TASK ITEM → Your reply should reproduce all the data below exactly while excluding the pictures.

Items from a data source
····················

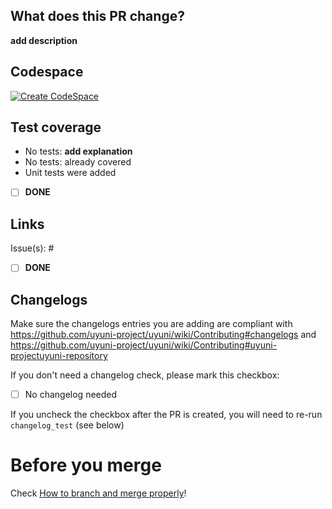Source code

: <!--
SPDX-FileCopyrightText: 2024 SUSE LLC

SPDX-License-Identifier: Apache-2.0
-->

## What does this PR change?

**add description**

## Codespace
<!-- Button to create CodeSpace -->

[![Create CodeSpace](https://img.shields.io/badge/Create-CodeSpace-blue.svg)](https://codespaces.new/uyuni-project/uyuni-tools)

## Test coverage
- No tests: **add explanation**
- No tests: already covered
- Unit tests were added

- [ ] **DONE**

## Links

Issue(s): #

- [ ] **DONE**

## Changelogs

Make sure the changelogs entries you are adding are compliant with https://github.com/uyuni-project/uyuni/wiki/Contributing#changelogs and https://github.com/uyuni-project/uyuni/wiki/Contributing#uyuni-projectuyuni-repository

If you don't need a changelog check, please mark this checkbox:

- [ ] No changelog needed

If you uncheck the checkbox after the PR is created, you will need to re-run `changelog_test` (see below)

# Before you merge

Check [How to branch and merge properly](https://github.com/uyuni-project/uyuni/wiki/How-to-branch-and-merge-properly)!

····················

RESULT →
Source code

: <!--
SPDX-FileCopyrightText: 2024 SUSE LLC

SPDX-License-Identifier: Apache-2.0
-->

## What does this PR change?

**add description**

## Codespace
<!-- Button to create CodeSpace -->

[![Create CodeSpace](https://img.shields.io/badge/Create-CodeSpace-blue.svg)](https://codespaces.new/uyuni-project/uyuni-tools)

## Test coverage
- No tests: **add explanation**
- No tests: already covered
- Unit tests were added

- [ ] **DONE**

## Links

Issue(s): #

- [ ] **DONE**

## Changelogs

Make sure the changelogs entries you are adding are compliant with https://github.com/uyuni-project/uyuni/wiki/Contributing#changelogs and https://github.com/uyuni-project/uyuni/wiki/Contributing#uyuni-projectuyuni-repository

If you don't need a changelog check, please mark this checkbox:

- [ ] No changelog needed

If you uncheck the checkbox after the PR is created, you will need to re-run `changelog_test` (see below)

# Before you merge

Check [How to branch and merge properly](https://github.com/uyuni-project/uyuni/wiki/How-to-branch-and-merge-properly)!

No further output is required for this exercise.